Kay’s Kisses donates new books and gift packages to children displaced from violent homes; the children keep these gifts and have something of their own to provide a small amount of comfort during their difficult transition.
Sisto said the issue of domestic violence touched her life as a child and again as an adult when her mother-in-law was killed as she was preparing for her daily walk with her father. In honor of Kay’s lost walk, Trisha is planning to walk the entire 2,190-mile Appalachian Trail to raise funds for Kay’s Kisses.
All donations go to the kids. Sisto is funding the hike herself and is also paying for all business expenses for Kay’s Kisses.
Sisto’s big dream is to someday start a “kitty cafe bookstore” where children can shop and choose their own items for free and enjoy story times, crafts and pet snuggles. Kay’s Kisses will also be donating to groups that help with the education and prevention of domestic violence.

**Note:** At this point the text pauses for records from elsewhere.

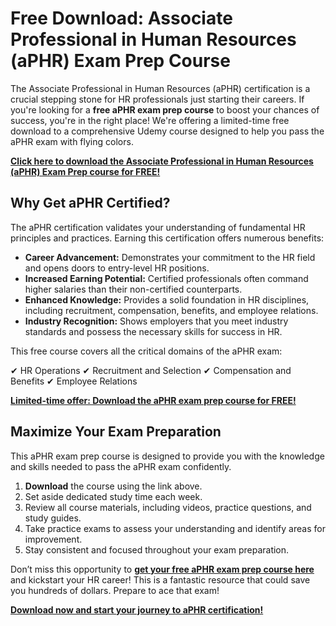 # Free Download: Associate Professional in Human Resources (aPHR) Exam Prep Course

The Associate Professional in Human Resources (aPHR) certification is a crucial stepping stone for HR professionals just starting their careers. If you're looking for a **free aPHR exam prep course** to boost your chances of success, you're in the right place! We're offering a limited-time free download to a comprehensive Udemy course designed to help you pass the aPHR exam with flying colors.

[**Click here to download the Associate Professional in Human Resources (aPHR) Exam Prep course for FREE!**](https://udemywork.com/associate-professional-in-human-resources-aphr)

## Why Get aPHR Certified?

The aPHR certification validates your understanding of fundamental HR principles and practices. Earning this certification offers numerous benefits:

*   **Career Advancement:** Demonstrates your commitment to the HR field and opens doors to entry-level HR positions.
*   **Increased Earning Potential:** Certified professionals often command higher salaries than their non-certified counterparts.
*   **Enhanced Knowledge:** Provides a solid foundation in HR disciplines, including recruitment, compensation, benefits, and employee relations.
*   **Industry Recognition:** Shows employers that you meet industry standards and possess the necessary skills for success in HR.

This free course covers all the critical domains of the aPHR exam:

✔ HR Operations
✔ Recruitment and Selection
✔ Compensation and Benefits
✔ Employee Relations

[**Limited-time offer: Download the aPHR exam prep course for FREE!**](https://udemywork.com/associate-professional-in-human-resources-aphr)

## Maximize Your Exam Preparation

This aPHR exam prep course is designed to provide you with the knowledge and skills needed to pass the aPHR exam confidently.

1.  **Download** the course using the link above.
2.  Set aside dedicated study time each week.
3.  Review all course materials, including videos, practice questions, and study guides.
4.  Take practice exams to assess your understanding and identify areas for improvement.
5.  Stay consistent and focused throughout your exam preparation.

Don’t miss this opportunity to **[get your free aPHR exam prep course here](https://udemywork.com/associate-professional-in-human-resources-aphr)** and kickstart your HR career! This is a fantastic resource that could save you hundreds of dollars. Prepare to ace that exam!

[**Download now and start your journey to aPHR certification!**](https://udemywork.com/associate-professional-in-human-resources-aphr)
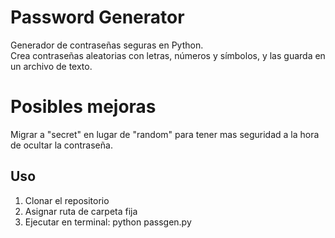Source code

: # Password Generator 

Generador de contraseñas seguras en Python.  
Crea contraseñas aleatorias con letras, números y símbolos, y las guarda en un archivo de texto.

# Posibles mejoras
Migrar a "secret" en lugar de "random" para tener mas seguridad a la hora de ocultar la contraseña.

## Uso
1. Clonar el repositorio
2. Asignar ruta de carpeta fija
3. Ejecutar en terminal:
python passgen.py
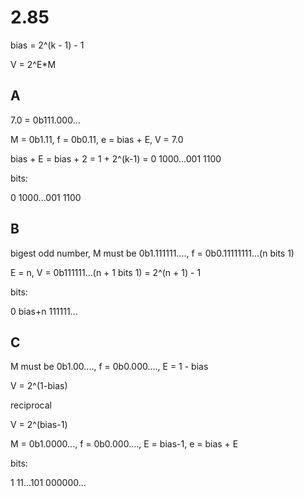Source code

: # 2.85

bias = 2^(k - 1) - 1

V = 2^E*M

## A

7.0 = 0b111.000...

M = 0b1.11, f = 0b0.11, e = bias + E, V = 7.0

bias + E = bias + 2 = 1 + 2^(k-1) = 0 1000...001 1100

bits:

0 1000...001 1100

## B

bigest odd number, M must be 0b1.111111...., f = 0b0.11111111...(n bits 1)

E = n, V = 0b111111...(n + 1 bits 1) = 2^(n + 1) - 1

bits:

0 bias+n 111111...

## C

M must be 0b1.00...., f = 0b0.000...., E = 1 - bias

V = 2^(1-bias)

reciprocal

V = 2^(bias-1)

M = 0b1.0000..., f = 0b0.000...., E = bias-1, e = bias + E

bits:

1 11...101 000000...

Such a big trip required big planning.
“I am certainly bustling to finalize all of my plans and gear,” Sisto said shortly before she left. “I have tons of questions and ideas rolling around upstairs, and I can’t wait to see them come to fruition.”

Planning for food
A large amount of planning has gone into the foods she will eat. She separated her foods into three categories — breakfast, snacks and dinner.

A large amount of planning has gone into the foods Trisha Sisto will eat on her six-month hike of the Appalachian Trail. She separated her foods into three categories — breakfast, snacks and dinner.
A large amount of planning has gone into the foods Trisha Sisto will eat on her six-month hike of the Appalachian Trail. She separated her foods into three categories — breakfast, snacks and dinner.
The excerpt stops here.